Look for "whose" in every line of the listing. Copy the lines that have it.
=-=-=
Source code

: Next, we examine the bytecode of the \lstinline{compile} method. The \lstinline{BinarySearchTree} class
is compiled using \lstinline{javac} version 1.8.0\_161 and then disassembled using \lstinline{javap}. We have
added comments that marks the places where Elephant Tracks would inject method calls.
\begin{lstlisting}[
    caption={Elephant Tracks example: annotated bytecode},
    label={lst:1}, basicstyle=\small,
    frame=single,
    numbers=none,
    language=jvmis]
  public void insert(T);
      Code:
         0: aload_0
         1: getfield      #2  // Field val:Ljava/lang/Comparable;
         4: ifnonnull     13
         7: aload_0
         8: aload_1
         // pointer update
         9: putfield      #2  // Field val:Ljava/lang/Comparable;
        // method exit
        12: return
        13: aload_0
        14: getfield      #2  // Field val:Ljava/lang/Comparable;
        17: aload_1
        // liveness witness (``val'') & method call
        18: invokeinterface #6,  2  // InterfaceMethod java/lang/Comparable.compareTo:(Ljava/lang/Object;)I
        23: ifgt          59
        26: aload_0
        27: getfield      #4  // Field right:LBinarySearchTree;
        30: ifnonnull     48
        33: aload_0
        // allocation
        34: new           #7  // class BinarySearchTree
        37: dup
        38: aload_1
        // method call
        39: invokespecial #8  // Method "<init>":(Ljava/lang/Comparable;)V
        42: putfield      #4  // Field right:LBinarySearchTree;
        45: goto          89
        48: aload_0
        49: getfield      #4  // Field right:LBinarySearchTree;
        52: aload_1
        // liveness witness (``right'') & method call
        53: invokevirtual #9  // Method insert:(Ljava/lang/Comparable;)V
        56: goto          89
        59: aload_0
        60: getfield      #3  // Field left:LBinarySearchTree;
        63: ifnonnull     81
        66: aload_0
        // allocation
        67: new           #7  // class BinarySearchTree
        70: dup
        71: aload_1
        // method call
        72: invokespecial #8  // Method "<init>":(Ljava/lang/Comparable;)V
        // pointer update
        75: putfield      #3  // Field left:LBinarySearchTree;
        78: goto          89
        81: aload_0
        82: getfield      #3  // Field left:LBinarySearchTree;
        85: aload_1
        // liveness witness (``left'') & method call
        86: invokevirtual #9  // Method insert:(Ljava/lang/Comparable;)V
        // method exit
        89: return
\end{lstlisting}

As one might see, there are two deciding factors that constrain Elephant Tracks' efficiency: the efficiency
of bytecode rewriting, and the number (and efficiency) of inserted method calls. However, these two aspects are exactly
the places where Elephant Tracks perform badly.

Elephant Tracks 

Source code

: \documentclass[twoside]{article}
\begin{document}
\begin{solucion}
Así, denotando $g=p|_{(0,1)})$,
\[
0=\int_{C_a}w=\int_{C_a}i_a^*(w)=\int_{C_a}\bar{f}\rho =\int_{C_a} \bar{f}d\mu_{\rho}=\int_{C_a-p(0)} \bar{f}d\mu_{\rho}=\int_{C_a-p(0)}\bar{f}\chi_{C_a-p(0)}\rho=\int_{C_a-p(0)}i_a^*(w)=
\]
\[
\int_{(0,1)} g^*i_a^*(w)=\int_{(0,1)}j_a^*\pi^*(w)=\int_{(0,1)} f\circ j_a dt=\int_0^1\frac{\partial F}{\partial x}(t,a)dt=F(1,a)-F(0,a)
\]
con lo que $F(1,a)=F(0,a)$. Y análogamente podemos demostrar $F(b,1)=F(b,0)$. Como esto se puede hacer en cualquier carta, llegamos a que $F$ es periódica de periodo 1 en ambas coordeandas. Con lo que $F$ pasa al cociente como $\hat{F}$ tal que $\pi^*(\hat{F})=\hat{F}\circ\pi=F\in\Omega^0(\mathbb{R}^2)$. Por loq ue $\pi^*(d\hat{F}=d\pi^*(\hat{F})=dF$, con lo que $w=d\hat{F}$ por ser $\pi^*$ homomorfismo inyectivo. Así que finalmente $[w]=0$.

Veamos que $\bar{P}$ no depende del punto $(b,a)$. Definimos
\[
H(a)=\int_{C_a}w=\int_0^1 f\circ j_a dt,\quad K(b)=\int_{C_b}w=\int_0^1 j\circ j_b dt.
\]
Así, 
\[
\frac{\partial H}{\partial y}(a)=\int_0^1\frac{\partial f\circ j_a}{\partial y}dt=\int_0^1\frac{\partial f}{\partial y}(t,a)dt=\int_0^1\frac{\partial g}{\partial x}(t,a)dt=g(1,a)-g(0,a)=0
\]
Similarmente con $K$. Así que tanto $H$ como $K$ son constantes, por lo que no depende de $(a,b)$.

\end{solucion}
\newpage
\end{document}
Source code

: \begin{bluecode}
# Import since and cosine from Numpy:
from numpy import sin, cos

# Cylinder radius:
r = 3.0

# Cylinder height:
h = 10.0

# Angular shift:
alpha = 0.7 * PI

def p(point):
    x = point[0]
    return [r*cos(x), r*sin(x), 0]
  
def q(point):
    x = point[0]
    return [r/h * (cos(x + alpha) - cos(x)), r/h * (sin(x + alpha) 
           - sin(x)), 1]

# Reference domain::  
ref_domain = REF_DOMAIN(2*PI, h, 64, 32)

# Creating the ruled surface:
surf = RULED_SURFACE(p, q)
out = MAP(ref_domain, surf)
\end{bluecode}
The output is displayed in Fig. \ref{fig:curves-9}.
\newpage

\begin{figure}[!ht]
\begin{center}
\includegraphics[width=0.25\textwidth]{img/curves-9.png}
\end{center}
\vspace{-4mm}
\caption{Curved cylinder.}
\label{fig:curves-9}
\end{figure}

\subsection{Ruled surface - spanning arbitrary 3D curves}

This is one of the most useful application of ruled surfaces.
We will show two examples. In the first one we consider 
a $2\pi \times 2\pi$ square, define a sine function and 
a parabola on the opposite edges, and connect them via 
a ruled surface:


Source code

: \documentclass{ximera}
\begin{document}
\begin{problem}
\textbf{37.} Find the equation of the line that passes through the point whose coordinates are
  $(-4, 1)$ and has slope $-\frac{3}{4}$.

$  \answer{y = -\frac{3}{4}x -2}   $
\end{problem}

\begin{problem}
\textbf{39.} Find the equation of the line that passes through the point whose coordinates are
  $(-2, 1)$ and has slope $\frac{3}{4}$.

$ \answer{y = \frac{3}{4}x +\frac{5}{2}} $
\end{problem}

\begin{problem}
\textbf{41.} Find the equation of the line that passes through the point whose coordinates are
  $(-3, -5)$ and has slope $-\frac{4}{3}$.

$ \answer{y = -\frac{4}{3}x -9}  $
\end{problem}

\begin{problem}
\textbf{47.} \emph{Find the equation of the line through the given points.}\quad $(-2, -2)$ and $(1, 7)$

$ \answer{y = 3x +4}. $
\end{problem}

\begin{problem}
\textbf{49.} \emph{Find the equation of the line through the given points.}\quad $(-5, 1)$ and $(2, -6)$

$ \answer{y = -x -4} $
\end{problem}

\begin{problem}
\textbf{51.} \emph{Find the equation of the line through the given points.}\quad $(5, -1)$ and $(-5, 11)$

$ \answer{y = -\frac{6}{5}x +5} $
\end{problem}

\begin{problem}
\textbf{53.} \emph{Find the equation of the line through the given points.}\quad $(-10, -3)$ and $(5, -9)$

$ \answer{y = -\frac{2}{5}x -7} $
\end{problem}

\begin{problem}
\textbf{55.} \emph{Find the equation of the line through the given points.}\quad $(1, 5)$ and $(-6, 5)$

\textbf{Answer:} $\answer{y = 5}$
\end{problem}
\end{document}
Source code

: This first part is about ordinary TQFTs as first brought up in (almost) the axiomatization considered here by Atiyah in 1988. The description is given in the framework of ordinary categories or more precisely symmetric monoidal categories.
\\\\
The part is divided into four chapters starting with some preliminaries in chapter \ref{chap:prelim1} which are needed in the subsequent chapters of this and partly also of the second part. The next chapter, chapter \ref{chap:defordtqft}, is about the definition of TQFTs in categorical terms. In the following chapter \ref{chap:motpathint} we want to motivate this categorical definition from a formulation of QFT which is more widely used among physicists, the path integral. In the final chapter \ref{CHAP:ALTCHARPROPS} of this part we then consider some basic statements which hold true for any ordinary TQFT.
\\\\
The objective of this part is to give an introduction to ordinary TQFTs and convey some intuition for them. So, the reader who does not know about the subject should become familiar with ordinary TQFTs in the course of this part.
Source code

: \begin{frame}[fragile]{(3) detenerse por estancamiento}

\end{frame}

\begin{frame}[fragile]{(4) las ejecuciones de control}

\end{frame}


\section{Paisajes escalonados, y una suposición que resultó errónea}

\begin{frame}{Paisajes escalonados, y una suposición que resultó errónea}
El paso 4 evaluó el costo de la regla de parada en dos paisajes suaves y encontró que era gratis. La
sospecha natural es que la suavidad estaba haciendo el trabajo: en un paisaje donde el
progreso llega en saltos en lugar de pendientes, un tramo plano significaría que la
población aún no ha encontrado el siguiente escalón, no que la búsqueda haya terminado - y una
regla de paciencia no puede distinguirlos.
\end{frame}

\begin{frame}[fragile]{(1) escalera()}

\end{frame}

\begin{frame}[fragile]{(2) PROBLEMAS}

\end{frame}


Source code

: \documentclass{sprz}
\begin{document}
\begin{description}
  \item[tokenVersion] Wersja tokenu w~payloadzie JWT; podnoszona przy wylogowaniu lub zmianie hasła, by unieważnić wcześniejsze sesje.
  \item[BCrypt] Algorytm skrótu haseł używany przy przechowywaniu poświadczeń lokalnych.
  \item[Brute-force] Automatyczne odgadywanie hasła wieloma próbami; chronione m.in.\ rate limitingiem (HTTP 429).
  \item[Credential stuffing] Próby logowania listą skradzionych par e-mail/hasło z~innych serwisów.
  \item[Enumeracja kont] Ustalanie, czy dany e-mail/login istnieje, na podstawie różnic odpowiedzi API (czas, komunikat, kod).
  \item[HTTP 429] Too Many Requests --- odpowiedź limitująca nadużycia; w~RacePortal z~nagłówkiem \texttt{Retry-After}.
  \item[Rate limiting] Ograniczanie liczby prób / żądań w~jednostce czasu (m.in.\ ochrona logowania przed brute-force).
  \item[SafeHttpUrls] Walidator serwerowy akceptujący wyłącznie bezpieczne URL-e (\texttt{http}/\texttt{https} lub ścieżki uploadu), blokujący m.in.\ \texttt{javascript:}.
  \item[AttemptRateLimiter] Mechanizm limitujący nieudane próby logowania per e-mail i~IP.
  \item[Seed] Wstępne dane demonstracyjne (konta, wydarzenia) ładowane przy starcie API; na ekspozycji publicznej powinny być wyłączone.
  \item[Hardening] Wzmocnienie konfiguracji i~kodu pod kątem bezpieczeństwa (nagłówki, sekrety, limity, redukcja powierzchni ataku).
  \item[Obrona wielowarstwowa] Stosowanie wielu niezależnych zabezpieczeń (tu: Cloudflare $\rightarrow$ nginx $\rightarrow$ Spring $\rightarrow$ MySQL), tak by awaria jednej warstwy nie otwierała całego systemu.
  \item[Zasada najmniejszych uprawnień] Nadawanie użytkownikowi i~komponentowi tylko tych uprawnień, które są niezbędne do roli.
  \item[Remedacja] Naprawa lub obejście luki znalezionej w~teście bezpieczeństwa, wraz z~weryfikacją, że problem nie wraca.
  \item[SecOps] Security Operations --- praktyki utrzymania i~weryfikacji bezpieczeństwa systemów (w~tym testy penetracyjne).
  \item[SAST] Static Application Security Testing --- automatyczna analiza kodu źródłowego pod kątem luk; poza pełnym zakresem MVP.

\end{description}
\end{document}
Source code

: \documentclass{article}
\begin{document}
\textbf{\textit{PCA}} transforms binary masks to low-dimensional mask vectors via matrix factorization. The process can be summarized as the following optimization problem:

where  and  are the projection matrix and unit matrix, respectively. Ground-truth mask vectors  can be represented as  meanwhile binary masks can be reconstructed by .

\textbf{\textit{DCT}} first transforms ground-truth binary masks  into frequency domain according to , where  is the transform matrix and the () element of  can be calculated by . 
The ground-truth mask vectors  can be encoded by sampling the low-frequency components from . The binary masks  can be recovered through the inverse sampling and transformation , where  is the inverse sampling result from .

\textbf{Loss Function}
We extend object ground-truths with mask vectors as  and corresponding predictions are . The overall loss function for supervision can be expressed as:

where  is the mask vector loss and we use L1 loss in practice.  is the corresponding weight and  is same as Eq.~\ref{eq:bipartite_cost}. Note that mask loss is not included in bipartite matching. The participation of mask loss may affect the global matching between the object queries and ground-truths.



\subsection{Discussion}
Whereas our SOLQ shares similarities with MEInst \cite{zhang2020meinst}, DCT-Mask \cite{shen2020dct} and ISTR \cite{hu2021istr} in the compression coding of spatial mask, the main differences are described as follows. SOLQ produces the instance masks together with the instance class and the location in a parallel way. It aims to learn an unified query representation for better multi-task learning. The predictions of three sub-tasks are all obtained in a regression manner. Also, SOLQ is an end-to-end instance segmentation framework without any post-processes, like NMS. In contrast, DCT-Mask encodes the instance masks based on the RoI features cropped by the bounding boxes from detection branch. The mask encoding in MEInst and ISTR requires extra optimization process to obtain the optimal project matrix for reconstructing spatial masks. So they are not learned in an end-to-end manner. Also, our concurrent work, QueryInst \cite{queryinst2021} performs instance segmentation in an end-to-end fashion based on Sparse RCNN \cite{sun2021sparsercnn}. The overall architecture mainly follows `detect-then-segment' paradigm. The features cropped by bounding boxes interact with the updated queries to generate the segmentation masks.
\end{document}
=-=-=
_RESULT OF THIS EXERCISE_
\textbf{37.} Find the equation of the line that passes through the point whose coordinates are
\textbf{39.} Find the equation of the line that passes through the point whose coordinates are
\textbf{41.} Find the equation of the line that passes through the point whose coordinates are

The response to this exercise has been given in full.